It’s time to meet one one of our Go Pro graduates who is striving forward in the dive industry. Meet James. He came to us originally to complete his Divemaster and then instructor, before returning at a later date to complete his IDC staff and Technical instructor training. Nick named “red beard” amongest other things : ) He was great fun to have around and is now making a stamp in the industry in Panama beach Florida. If you are that way, you should stop by and say hi. So, with no further ado, lets meet James!
Where are you currently residing and what is your level of involvement in the scuba industry?
My name is James Weber. I live in Panama City Beach, FL, US, I’ve worked in just about every sector of the diving industry for six years now. From being the divemaster on a snorkeling boat to an independent instructor teaching private classes to the regional sales representative for Divers Alert Network in South Florida. Currently I’m the co-owner and general manager for Red Alert Diving, a PADI 5 Star Instructor Development Center and Aquatic Training Facility.
When did you complete your course in Costa Rica and what course was it?
I completed my first course in Costa Rica in 2013, when I became a Divemaster, I would go on to complete my IDC, and take the required courses for Tec Instructor.
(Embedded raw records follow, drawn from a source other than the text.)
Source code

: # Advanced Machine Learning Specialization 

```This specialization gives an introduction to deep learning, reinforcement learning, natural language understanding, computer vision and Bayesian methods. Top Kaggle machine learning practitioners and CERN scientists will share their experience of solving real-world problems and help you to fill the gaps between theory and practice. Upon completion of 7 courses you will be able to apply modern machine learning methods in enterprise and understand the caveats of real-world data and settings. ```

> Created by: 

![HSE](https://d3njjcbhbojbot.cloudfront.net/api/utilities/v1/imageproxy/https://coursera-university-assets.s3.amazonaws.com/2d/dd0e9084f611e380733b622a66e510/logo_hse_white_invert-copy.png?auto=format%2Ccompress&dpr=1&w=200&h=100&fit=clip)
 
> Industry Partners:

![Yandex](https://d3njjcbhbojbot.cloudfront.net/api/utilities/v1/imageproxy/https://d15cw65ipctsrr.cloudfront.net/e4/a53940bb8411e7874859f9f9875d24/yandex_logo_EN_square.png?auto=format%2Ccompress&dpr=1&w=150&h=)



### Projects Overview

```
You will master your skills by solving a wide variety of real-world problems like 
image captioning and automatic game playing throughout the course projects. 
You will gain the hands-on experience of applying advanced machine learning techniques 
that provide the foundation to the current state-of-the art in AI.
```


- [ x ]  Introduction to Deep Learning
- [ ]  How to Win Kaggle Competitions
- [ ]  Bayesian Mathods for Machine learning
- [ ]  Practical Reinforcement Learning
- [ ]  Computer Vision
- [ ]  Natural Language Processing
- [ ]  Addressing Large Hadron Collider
What skills on your course did you learn in your time there that you think really benefited you in your career?
Time management. A lot of dive centers have a laid back approach, not the case in Costa Rica. After 6 years I can confidently say I still have the same mindset they drilled down there, things have to run on time, and customers notice, and it’s rewarded.
What was your favorite part of your training?
There was no wasted time. Unless I was wasting it. The instructional staff were always trying to teach me something, even if I didn’t get it right away, I get it now having been an instructor for a time.
What additional skills that were not part of the standard curriculum did you learn that benefited your career?
Tons. But I guess the one I’d put ahead of the rest is organizational. I learned how important it is to know what resources you have, where they are, and how you can use them. Also, “everything goes in a bag” is one I’ve taken with me.
What piece of advice would you give to someone looking to work in the scuba industry?
Understand that people who say “If you want to make a million dollars in the dive industry, start with two million dollars” are either negative people or burnouts. Or they never had the drive to make a million dollars in the first place. SCUBA can be a passion, or a job, or a career, but like anything else, you get out what you put in.
I always tell the pro students who come through my shop, “SCUBA is tough, but it’s not difficult.” Meaning, we all work hard. We get up early, we lug tanks, we swim hard and are out in the sun all day and we get our scrapes and bruises, and we put on a good show for guests even when we’re feeling down, it’s tough. It isn’t difficult though. Difficult would be getting up every day to put on a tie and work in a cubicle and keep a smile on my face.
Three words to describe your time at Go Pro?
Transformative. Exciting. Adventure.